Copy each line below that contains "Step".

[Plain-text document sources]
_ _ _ _

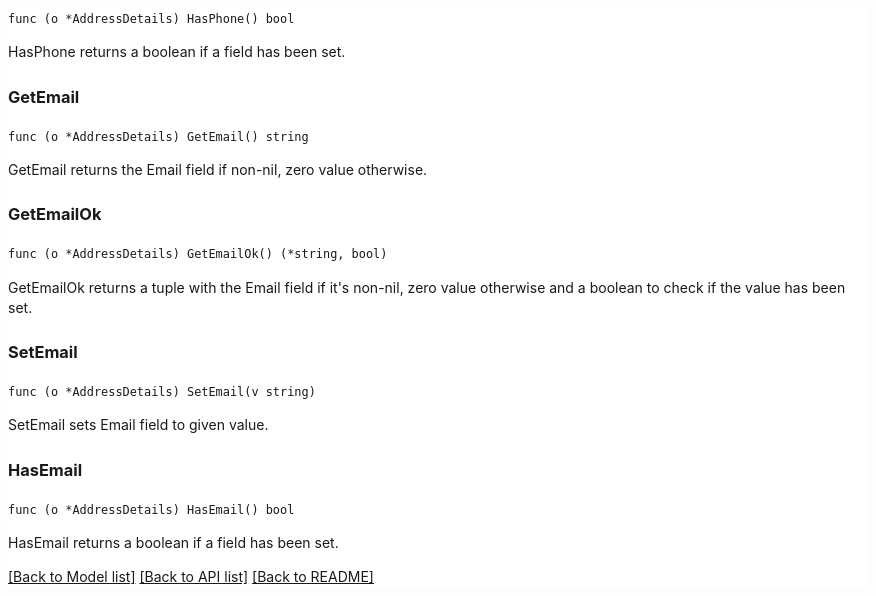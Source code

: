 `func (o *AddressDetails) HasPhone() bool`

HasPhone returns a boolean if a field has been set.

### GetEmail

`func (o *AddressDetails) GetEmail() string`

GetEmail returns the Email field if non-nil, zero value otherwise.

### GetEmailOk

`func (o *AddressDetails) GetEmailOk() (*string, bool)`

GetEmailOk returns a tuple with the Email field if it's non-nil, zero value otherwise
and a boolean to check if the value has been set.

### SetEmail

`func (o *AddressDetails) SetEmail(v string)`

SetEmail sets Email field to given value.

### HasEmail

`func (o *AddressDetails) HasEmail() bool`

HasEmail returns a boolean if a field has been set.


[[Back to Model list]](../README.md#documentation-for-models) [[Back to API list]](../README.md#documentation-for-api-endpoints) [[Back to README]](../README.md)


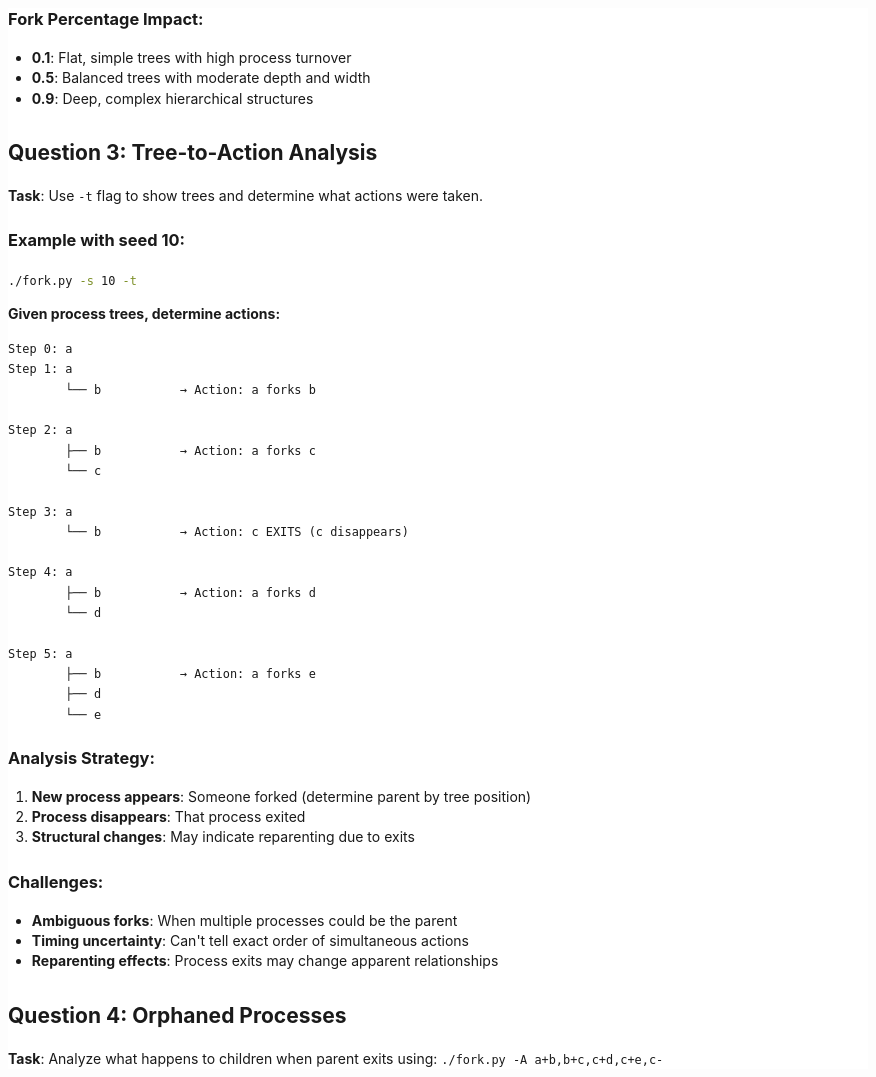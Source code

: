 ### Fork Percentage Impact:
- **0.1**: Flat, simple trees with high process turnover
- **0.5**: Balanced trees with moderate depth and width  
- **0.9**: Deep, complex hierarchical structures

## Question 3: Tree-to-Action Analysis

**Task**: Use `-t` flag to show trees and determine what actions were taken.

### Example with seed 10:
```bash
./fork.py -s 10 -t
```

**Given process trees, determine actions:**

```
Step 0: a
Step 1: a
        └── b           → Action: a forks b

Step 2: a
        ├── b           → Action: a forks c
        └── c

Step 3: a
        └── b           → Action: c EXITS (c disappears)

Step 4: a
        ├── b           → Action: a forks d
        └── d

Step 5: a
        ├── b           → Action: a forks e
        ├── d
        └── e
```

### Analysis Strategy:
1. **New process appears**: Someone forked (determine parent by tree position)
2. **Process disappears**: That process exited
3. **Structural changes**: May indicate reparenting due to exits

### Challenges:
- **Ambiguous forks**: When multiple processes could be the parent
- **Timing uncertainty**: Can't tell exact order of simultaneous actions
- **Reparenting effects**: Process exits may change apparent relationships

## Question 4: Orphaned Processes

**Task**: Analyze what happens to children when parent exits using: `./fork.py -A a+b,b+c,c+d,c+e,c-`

_ _ _ _

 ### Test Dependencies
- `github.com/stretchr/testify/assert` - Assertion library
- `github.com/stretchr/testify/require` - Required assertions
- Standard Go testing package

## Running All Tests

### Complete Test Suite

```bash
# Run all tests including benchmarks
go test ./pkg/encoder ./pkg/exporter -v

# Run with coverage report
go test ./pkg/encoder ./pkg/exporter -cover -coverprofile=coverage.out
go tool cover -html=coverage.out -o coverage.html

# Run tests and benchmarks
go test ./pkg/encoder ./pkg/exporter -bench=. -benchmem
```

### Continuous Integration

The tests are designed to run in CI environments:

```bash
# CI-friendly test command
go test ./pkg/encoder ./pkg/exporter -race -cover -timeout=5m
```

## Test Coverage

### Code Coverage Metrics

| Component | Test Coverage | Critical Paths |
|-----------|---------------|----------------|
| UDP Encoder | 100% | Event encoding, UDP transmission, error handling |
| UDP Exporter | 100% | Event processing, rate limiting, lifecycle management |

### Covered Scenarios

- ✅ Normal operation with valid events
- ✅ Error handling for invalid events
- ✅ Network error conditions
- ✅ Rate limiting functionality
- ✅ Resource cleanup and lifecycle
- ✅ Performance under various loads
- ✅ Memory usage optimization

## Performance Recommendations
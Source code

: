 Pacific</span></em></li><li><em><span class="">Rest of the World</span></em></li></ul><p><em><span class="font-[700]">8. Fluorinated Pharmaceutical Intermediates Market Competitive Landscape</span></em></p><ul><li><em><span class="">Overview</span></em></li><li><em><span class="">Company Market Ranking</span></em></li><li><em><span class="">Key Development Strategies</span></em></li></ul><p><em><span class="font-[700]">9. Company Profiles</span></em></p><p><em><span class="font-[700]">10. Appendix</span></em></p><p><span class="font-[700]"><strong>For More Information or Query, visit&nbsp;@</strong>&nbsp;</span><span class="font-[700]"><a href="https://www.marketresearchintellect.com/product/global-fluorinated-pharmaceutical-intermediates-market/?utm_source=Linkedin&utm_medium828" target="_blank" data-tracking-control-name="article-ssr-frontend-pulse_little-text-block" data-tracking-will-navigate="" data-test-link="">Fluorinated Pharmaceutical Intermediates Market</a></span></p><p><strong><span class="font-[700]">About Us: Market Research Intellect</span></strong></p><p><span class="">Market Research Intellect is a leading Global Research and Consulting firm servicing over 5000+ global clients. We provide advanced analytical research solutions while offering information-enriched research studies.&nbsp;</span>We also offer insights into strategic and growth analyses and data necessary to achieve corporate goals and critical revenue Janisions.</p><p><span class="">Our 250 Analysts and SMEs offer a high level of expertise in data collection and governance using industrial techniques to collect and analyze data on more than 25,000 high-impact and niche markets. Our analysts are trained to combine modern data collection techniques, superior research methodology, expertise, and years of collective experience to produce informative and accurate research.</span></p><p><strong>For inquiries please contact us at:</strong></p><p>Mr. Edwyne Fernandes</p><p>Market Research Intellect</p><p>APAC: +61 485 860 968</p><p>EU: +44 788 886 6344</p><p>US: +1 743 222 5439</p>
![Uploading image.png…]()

_ _ _ _

* **REPLY**:
Step 0: a
Step 1: a
Step 2: a
Step 3: a
Step 4: a
Step 5: a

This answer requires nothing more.